Una figura se repite en numerosos títulos del cine de autor europeo y americano: la de un tipo solitario que camina, que yerra de aquí para allá hasta que, en algún momento, nos es revelado su propósito o acaso él encuentra uno que da sentido a sus movimientos. Hay multitud de ejemplos pero, por algún extraño motivo, me viene a la cabeza el Rüdiger Vogler de Alice in den Städten (Wim Wenders) al ver al patético crooner de octava categoría que protagoniza Rimini, largometraje que forma un díptico junto con Sparta (esperamos ahora, por cierto, un nuevo título que conformará una curiosa trilogía: Böse Spiele – Rimini Sparta se anuncia como un largometraje que combinará pasajes de las dos películas). Richie Bravo interpreta sus propios temas, insuperablemente empalagosos y horteras, frente a un público otoñal y desaborido en deprimentes recintos vacacionales de la localidad epónima, donde consume sus exiguos ingresos pimplando inmoderadamente y ejerce de galán casposo o gigoló low cost, según la ocasión.
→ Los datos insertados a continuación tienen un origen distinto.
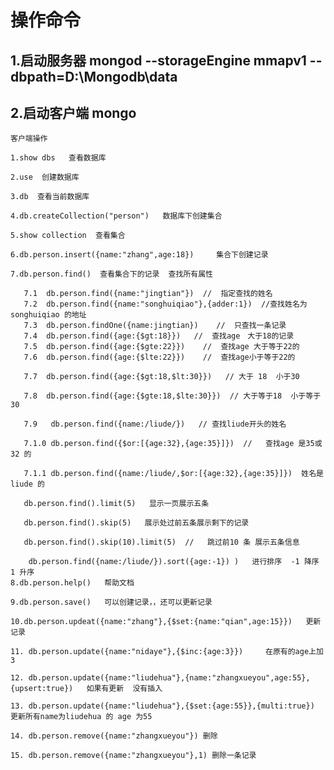 # 操作命令
## 1.启动服务器  mongod --storageEngine mmapv1 --dbpath=D:\Mongodb\data

## 2.启动客户端  mongo

    客户端操作

    1.show dbs   查看数据库

    2.use  创建数据库

    3.db  查看当前数据库

    4.db.createCollection("person")   数据库下创建集合

    5.show collection  查看集合

    6.db.person.insert({name:"zhang",age:18})     集合下创建记录

    7.db.person.find()  查看集合下的记录  查找所有属性

       7.1  db.person.find({name:"jingtian"})  //  指定查找的姓名
       7.2  db.person.find({name:"songhuiqiao"},{adder:1})  //查找姓名为songhuiqiao 的地址
       7.3  db.person.findOne({name:jingtian})    //  只查找一条记录
       7.4  db.person.find({age:{$gt:18}})   //  查找age　大于18的记录
       7.5  db.person.find({age:{$gte:22}})    //  查找age 大于等于22的
       7.6  db.person.find({age:{$lte:22}})    //  查找age小于等于22的

       7.7  db.person.find({age:{$gt:18,$lt:30}})   // 大于 18  小于30

       7.8  db.person.find({age:{$gte:18,$lte:30}})  // 大于等于18  小于等于30

       7.9   db.person.find({name:/liude/})   // 查找liude开头的姓名

       7.1.0 db.person.find({$or:[{age:32},{age:35}]})  //   查找age 是35或32 的

       7.1.1 db.person.find({name:/liude/,$or:[{age:32},{age:35}]})  姓名是liude 的

       db.person.find().limit(5)   显示一页展示五条

       db.person.find().skip(5)   展示处过前五条展示剩下的记录

       db.person.find().skip(10).limit(5)  //   跳过前10 条 展示五条信息

        db.person.find({name:/liude/}).sort({age:-1}) )   进行排序  -1 降序  1 升序
    8.db.person.help()   帮助文档

    9.db.person.save()   可以创建记录，，还可以更新记录

    10.db.person.updeat({name:"zhang"},{$set:{name:"qian",age:15}})   更新记录

    11. db.person.update({name:"nidaye"},{$inc:{age:3}})     在原有的age上加3

    12. db.person.update({name:"liudehua"},{name:"zhangxueyou",age:55},{upsert:true})   如果有更新  没有插入

    13. db.person.update({name:"liudehua"},{$set:{age:55}},{multi:true})  更新所有name为liudehua 的 age 为55

    14. db.person.remove({name:"zhangxueyou"}) 删除

    15. db.person.remove({name:"zhangxueyou"},1) 删除一条记录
Su depresivo día a día debería recordarnos más bien al stand-up comedian de Entertainment -que también tiene serios problemas para relacionarse con su hija- y a la desolación material y emocional que le rodea, esos espacios decadentes y esos ambientes hoscos que vemos también en The Mountain, la siguiente película de Rick Alverson. Cuando escribí sobre ella, destaqué que el cine de Alverson parece nutrirse de esa expresividad de los espacios tan característica del cine moderno italiano, desde el neorrealismo hasta los burgueses pesarosos de Antonioni y Bellocchio. Y Seidl sitúa el film que nos ocupa precisamente en Rimini, un lugar altamente significativo para el cine italiano por ser el terruño de Federico Fellini y el escenario, real o reconstruido según el caso, de películas como I vitelloni o Amarcord.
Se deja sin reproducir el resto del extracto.